1. Principal: this is the portion that goes towards paying down the homeowner’s loan balance. Because of amortization, this amount is low at first and gets larger and larger over time.
2. Interest: this is what homeowners pay the lender (or owner of the mortgage) in exchange for them borrowing funds. Amortization is at play with interest too. The amount of interest paid is high at first and gets lower over time. This means lenders make most of their profit (interest) early in the loan term. Mortgage interest is tax deductible in the US, so if a taxpayer itemizes on their taxes, mortgage interest can lead to quite a deduction.
3. Taxes: these are the property taxes, and the funds are distributed to different taxing authorities. For example, our taxes go to the general fund, health department, county planning council, emergency medical service, county school board, local schools, our city, water management, juvenile welfare board, and the transit authority. In Florida, property taxes are approximately 1% of the purchase price of the home. Every month, homeowners pay a portion of their taxes, which go into an account. When taxes are due, the lender pays the homeowner’s property taxes from that account.
4. Insurance: if a homeowner has a loan on their property, the lender requires insurance. Homeowners insurance covers the buildings, possessions, and liability. For more information on homeowners insurance, please reference Homeowners Insurance Coverage 101.
Flood Insurance: some at-risk areas require flood insurance, per the Federal government. We deal with this a lot in Florida.
Private Mortgage Insurance (PMI): for conventional loans in which homeowners put down less than 20%, the homeowner pays a premium to an insurer and in exchange that insurer agrees to pay the mortgage off in the event of default. Once the homeowner has 20% equity in the home, they can request that PMI be dropped from their monthly payment.

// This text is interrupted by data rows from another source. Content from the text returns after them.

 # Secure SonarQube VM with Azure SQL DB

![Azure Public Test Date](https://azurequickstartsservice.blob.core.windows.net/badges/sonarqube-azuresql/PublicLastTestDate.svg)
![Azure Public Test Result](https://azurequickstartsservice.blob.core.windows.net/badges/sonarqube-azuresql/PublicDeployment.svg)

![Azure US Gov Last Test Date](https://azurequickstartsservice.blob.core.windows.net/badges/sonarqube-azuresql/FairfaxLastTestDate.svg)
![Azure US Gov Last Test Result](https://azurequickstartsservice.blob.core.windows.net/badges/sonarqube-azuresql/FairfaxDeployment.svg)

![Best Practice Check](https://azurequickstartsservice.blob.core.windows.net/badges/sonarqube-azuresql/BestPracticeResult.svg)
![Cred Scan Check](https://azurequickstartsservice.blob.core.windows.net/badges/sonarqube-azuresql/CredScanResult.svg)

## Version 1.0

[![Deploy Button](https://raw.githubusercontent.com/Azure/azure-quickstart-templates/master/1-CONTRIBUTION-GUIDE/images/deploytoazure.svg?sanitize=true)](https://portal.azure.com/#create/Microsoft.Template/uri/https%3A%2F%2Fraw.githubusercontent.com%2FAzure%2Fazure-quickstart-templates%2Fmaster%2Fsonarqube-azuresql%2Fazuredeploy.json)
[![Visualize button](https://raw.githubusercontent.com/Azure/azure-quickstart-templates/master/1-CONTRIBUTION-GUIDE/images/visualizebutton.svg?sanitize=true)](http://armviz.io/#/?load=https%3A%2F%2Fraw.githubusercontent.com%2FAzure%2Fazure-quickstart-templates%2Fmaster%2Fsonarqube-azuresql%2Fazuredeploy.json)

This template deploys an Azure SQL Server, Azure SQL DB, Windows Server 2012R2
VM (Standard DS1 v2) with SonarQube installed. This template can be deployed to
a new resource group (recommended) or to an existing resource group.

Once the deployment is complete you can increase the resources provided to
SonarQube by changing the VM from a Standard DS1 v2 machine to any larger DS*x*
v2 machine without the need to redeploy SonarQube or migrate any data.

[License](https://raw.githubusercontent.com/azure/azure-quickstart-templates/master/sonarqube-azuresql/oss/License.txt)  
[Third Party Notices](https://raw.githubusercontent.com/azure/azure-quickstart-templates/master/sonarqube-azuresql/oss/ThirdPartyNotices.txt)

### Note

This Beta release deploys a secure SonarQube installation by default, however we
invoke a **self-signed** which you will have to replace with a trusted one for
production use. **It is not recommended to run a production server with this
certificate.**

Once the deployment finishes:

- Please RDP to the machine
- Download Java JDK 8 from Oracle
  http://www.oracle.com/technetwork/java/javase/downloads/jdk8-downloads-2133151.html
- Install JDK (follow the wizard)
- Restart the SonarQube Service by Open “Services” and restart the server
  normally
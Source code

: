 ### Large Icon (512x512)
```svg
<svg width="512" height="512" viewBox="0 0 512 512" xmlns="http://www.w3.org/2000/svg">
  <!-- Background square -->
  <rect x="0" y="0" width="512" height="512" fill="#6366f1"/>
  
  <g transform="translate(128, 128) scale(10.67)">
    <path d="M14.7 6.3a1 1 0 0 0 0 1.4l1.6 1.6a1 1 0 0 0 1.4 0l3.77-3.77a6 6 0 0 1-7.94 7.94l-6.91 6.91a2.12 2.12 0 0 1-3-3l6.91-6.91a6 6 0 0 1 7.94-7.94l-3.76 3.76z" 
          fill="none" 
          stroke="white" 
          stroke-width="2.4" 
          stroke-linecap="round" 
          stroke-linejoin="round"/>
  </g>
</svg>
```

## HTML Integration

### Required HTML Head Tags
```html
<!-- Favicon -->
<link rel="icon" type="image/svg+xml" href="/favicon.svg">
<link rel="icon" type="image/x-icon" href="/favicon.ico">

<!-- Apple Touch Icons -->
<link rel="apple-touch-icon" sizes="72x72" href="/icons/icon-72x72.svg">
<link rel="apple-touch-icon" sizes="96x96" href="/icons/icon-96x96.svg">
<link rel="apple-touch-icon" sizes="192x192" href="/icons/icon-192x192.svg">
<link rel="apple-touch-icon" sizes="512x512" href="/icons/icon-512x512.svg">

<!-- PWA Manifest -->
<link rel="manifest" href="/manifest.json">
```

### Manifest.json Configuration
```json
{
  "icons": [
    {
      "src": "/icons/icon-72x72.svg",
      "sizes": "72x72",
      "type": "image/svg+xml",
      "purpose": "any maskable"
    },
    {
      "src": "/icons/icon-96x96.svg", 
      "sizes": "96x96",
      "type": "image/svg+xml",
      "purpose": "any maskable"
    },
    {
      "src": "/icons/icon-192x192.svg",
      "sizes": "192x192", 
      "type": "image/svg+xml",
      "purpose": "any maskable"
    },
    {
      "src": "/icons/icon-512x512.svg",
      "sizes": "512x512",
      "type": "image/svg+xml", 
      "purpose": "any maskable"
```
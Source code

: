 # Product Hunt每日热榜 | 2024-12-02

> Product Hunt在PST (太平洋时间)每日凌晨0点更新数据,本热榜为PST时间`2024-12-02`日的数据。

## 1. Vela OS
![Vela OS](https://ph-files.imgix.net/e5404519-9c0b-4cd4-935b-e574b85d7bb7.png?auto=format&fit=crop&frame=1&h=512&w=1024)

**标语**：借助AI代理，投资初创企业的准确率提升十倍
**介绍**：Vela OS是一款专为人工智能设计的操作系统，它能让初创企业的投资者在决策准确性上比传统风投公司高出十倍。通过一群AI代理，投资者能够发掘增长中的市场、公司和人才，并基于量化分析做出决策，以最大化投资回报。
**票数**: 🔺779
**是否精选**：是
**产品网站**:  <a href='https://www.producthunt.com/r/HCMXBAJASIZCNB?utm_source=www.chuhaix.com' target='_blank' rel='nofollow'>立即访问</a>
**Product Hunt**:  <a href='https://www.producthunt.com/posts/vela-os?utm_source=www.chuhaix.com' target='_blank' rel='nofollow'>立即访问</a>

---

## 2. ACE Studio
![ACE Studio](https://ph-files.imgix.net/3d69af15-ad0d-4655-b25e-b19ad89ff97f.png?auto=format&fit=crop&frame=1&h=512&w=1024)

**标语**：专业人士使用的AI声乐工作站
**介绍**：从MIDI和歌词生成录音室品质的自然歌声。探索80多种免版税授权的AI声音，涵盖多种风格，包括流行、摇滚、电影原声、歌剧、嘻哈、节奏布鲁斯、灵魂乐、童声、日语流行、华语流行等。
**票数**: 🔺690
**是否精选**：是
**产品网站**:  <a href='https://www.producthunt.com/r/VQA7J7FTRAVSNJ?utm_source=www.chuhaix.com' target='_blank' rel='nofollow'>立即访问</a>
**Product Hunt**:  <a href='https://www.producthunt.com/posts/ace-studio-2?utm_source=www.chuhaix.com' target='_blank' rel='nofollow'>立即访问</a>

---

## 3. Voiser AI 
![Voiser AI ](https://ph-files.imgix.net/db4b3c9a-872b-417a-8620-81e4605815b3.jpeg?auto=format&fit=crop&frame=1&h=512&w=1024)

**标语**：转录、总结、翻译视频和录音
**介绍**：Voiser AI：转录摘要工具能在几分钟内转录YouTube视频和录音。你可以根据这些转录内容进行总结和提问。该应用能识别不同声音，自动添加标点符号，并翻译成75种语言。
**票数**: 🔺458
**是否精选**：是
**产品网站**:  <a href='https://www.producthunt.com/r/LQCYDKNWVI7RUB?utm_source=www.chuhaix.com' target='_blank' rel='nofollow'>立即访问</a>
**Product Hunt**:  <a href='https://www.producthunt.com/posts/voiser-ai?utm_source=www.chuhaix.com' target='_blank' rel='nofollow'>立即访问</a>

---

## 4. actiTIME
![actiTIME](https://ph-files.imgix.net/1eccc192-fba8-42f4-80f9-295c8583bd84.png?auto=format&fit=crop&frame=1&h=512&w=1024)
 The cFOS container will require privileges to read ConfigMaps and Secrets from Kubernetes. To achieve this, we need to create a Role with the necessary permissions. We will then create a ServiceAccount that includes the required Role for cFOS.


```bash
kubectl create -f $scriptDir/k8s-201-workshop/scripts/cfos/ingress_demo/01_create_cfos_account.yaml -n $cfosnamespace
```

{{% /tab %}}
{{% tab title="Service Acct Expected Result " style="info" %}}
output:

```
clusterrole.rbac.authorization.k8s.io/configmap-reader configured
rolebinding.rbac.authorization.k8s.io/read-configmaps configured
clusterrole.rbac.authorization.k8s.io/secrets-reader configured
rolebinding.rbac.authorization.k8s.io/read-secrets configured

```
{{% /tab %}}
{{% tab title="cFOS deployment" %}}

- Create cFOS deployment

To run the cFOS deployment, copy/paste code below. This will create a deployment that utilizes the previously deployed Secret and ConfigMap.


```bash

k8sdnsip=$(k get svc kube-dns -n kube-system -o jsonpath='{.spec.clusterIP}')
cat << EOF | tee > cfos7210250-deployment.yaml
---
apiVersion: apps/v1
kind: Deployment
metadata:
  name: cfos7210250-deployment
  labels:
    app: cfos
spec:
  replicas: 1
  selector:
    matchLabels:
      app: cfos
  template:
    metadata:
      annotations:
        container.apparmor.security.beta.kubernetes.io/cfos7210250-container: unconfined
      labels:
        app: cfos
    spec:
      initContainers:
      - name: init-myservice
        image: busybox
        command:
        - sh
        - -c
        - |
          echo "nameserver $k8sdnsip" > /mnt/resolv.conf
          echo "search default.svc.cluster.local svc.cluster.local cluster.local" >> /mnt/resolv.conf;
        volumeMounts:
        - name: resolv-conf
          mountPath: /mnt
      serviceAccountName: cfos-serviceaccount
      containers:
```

Mortgage Insurance Premium (MIP): if a homeowner takes out an FHA loan to finance their home, they will pay a mortgage insurance premium up front and every month, which is similar to PMI (above). In some scenarios, MIP must be paid for the life of the loan.
If you're considering buying a home, remember that you'll be paying more than principal and interest. Your taxes and insurance will be a part of your payment as well.